This is all great, and gives me some direction for sure!
It’s a timeout.
children = [
{Cluster.Supervisor, [topologies, [name: Logflare.ClusterSupervisor]]},
supervisor(Logflare.Repo, []),
supervisor(Phoenix.PubSub.PG2, [
[
name: Logflare.PubSub,
fastlane: Phoenix.Channel.Server
]
]),
worker(
Logflare.Tracker,
[
[
name: Logflare.Tracker,
pubsub_server: Logflare.PubSub,
broadcast_period: 1_000,
down_period: 5_000,
permdown_period: 30_000,
pool_size: 1,
log_level: :debug
]
]
),
supervisor(LogflareTelemetry.Supervisor, []),
Logflare.Users.Cache,
Logflare.Sources.Cache,
Logflare.Logs.RejectedLogEvents,
{Task.Supervisor, name: Logflare.TaskSupervisor},
supervisor(Logflare.Sources.Counters, []),
supervisor(Logflare.Sources.RateCounters, []),
supervisor(Logflare.Source.Supervisor, []),
supervisor(Logflare.SystemMetricsSup, []),
supervisor(LogflareWeb.Endpoint, [])
]
We’re catching the sigterm from Kubernetes.

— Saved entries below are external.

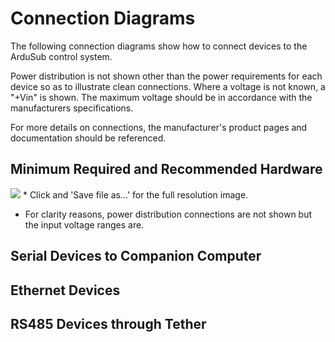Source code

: # Connection Diagrams

The following connection diagrams show how to connect devices to the ArduSub control system. 

Power distribution is not shown other than the power requirements for each device so as to illustrate clean connections. Where a voltage is not known, a "+Vin" is shown. The maximum voltage should be in accordance with the manufacturers specifications.

For more details on connections, the manufacturer's product pages and documentation should be referenced.

## Minimum Required and Recommended Hardware

<img src="https://github.com/bluerobotics/ardusub-gitbook/blob/ArduSub-Docs-Overhaul/images/introduction/hardware/Connection-Diagram-R1.png" class="img-responsive img-center" style="max-height:600px;">
* Click and 'Save file as...' for the full resolution image.

* For clarity reasons, power distribution connections are not shown but the input voltage ranges are.

## Serial Devices to Companion Computer

## Ethernet Devices

## RS485 Devices through Tether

Our sigterm handler… just delays the shutdown to let our broadway pipelines drain after traffic stops. But I will issue a graceful Tracker shutdown there and see if that helps. And/or try manually killing all the websockets on that node.

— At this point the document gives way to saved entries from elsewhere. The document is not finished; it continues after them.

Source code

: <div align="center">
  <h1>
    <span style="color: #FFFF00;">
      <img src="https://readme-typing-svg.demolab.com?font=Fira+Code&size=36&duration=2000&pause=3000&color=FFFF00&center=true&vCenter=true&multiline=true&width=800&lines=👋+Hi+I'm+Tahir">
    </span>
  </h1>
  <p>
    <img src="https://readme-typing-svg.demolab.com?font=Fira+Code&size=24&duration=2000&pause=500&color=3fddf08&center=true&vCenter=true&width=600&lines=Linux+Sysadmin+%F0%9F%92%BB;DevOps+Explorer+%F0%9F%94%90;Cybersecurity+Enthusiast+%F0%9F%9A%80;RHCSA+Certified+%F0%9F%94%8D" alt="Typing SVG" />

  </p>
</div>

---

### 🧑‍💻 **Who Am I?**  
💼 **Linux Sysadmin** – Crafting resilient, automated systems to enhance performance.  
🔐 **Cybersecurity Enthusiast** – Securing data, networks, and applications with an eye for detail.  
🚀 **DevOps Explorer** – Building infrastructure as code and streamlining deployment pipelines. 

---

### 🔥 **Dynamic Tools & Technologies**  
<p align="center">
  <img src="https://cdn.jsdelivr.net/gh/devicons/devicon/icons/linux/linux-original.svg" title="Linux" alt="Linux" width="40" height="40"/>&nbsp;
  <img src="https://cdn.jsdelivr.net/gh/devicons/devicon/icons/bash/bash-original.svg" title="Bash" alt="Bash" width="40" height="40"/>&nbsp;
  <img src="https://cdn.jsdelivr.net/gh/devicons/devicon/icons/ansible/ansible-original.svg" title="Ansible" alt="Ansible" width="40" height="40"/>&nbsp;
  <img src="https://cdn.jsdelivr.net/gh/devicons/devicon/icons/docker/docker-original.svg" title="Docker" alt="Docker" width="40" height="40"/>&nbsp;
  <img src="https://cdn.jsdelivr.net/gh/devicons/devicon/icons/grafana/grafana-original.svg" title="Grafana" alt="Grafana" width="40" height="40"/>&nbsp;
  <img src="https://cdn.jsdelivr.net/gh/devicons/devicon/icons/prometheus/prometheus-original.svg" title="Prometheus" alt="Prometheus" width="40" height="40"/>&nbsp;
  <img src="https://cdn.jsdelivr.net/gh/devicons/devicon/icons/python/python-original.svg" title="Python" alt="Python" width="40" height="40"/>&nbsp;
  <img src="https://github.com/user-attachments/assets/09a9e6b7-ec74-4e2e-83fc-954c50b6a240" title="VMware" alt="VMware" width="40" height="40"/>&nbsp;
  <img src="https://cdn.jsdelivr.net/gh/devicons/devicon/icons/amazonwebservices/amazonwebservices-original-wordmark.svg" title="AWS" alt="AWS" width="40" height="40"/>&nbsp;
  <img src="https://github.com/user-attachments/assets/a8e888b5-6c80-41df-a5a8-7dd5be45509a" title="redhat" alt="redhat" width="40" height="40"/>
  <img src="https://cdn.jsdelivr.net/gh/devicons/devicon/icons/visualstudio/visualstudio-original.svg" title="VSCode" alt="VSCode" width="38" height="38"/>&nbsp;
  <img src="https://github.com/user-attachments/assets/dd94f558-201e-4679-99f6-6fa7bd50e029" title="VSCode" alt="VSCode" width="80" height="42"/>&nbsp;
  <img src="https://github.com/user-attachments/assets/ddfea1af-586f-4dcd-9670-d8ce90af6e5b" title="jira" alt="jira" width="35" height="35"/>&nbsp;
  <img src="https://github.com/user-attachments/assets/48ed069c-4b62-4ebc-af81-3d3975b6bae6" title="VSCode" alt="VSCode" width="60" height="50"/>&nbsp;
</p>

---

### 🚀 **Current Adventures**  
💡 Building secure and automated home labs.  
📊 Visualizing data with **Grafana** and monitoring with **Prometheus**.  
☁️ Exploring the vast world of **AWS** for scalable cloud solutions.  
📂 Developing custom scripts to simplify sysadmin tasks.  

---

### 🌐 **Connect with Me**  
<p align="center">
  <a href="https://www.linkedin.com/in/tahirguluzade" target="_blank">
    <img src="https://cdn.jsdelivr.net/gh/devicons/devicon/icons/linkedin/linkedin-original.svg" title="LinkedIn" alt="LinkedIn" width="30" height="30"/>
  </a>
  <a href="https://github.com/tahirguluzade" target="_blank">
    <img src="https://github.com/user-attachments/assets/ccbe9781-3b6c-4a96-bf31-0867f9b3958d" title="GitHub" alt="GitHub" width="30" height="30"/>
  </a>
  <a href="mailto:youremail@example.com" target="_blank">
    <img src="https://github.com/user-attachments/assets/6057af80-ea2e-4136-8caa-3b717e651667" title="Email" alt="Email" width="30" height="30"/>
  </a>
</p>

defmodule Logflare.SigtermHandler do
@moduledoc false
@behaviour :gen_event
require Logger
@grace_period Application.get_env(:logflare, :sigterm_shutdown_grace_period_ms) ||
throw("Not configured")
@impl true
def init(_) do
Logger.info("#{__MODULE__} is being initialized...")
{:ok, %{}}
end
@impl true
def handle_info(:proceed_with_sigterm, state) do
Logger.warn("#{__MODULE__}: shutdown grace period reached, stopping the app...")
:init.stop()
{:ok, state}
end
@impl true
def handle_event(:sigterm, state) do
Logger.warn("#{__MODULE__}: SIGTERM received: waiting for #{@grace_period / 1_000} seconds")
Process.send_after(self(), :proceed_with_sigterm, @grace_period)
{:ok, state}
end
@impl true
def handle_event(ev, _state) do
Logger.warn("#{__MODULE__}: has received a system signal: #{ev} and redirected it to :erl_signal_server")
:gen_event.notify(:erl_signal_server, ev)
end
@impl true
def handle_call(msg, state) do
Logger.warn("#{__MODULE__} has received an unexpected call: #{inspect(msg)}")
{:ok, :ok, state}
end
end